### What is being asked
Search the listing below, and show each line that includes the word "hoặc".

### Information supplied
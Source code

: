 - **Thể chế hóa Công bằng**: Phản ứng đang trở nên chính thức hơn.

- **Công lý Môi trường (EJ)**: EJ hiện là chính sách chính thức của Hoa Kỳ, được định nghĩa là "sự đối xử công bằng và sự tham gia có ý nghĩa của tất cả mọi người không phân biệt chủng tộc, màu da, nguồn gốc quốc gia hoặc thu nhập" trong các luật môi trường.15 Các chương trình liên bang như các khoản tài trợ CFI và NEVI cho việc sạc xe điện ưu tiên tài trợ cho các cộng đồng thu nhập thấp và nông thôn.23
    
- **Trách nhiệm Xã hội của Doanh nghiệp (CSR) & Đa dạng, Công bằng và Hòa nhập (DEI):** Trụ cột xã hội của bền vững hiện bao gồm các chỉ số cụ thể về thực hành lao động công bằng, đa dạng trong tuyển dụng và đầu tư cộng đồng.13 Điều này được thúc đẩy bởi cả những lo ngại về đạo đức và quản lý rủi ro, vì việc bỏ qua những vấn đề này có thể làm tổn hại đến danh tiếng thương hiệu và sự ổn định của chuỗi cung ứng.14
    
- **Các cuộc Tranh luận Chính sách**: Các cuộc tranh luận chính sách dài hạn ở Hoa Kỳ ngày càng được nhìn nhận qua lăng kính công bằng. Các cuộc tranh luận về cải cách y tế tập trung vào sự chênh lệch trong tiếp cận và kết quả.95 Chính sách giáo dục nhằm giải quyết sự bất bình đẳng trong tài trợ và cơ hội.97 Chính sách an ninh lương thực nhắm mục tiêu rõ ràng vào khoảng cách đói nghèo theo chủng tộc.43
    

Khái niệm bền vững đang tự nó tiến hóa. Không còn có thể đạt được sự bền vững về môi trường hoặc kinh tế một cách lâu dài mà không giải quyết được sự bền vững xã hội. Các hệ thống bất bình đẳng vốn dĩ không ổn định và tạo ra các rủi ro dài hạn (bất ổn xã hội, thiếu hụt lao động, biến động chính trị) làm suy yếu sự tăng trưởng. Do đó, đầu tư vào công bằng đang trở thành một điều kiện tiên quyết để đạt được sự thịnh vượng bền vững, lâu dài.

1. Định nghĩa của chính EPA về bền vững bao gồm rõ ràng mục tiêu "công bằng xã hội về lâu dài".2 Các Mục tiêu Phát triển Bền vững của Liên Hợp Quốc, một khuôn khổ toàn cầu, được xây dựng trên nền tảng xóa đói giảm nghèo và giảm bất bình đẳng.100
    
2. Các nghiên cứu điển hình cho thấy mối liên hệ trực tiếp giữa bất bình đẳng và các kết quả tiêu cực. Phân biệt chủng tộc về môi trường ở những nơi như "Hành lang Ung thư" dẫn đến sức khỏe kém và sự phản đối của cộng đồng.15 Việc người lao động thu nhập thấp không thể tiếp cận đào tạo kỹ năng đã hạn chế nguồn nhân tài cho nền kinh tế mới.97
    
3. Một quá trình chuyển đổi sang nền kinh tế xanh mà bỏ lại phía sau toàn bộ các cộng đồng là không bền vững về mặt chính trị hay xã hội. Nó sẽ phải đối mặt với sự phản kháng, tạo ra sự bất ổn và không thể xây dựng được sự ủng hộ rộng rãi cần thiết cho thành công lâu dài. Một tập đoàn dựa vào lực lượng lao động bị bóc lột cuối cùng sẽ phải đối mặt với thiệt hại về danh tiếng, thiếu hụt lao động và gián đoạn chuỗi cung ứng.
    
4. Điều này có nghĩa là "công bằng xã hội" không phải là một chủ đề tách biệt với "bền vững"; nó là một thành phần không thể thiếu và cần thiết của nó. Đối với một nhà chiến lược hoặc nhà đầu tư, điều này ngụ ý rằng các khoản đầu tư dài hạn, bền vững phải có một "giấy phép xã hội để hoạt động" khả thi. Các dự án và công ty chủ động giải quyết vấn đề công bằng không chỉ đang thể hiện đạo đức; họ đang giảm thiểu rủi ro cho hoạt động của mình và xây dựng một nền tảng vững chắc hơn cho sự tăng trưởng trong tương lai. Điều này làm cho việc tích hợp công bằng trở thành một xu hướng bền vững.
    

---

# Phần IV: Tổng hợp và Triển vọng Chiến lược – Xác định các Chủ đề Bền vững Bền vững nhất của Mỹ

### Output
- **Công lý Môi trường (EJ)**: EJ hiện là chính sách chính thức của Hoa Kỳ, được định nghĩa là "sự đối xử công bằng và sự tham gia có ý nghĩa của tất cả mọi người không phân biệt chủng tộc, màu da, nguồn gốc quốc gia hoặc thu nhập" trong các luật môi trường.15 Các chương trình liên bang như các khoản tài trợ CFI và NEVI cho việc sạc xe điện ưu tiên tài trợ cho các cộng đồng thu nhập thấp và nông thôn.23
Khái niệm bền vững đang tự nó tiến hóa. Không còn có thể đạt được sự bền vững về môi trường hoặc kinh tế một cách lâu dài mà không giải quyết được sự bền vững xã hội. Các hệ thống bất bình đẳng vốn dĩ không ổn định và tạo ra các rủi ro dài hạn (bất ổn xã hội, thiếu hụt lao động, biến động chính trị) làm suy yếu sự tăng trưởng. Do đó, đầu tư vào công bằng đang trở thành một điều kiện tiên quyết để đạt được sự thịnh vượng bền vững, lâu dài.
4. Điều này có nghĩa là "công bằng xã hội" không phải là một chủ đề tách biệt với "bền vững"; nó là một thành phần không thể thiếu và cần thiết của nó. Đối với một nhà chiến lược hoặc nhà đầu tư, điều này ngụ ý rằng các khoản đầu tư dài hạn, bền vững phải có một "giấy phép xã hội để hoạt động" khả thi. Các dự án và công ty chủ động giải quyết vấn đề công bằng không chỉ đang thể hiện đạo đức; họ đang giảm thiểu rủi ro cho hoạt động của mình và xây dựng một nền tảng vững chắc hơn cho sự tăng trưởng trong tương lai. Điều này làm cho việc tích hợp công bằng trở thành một xu hướng bền vững.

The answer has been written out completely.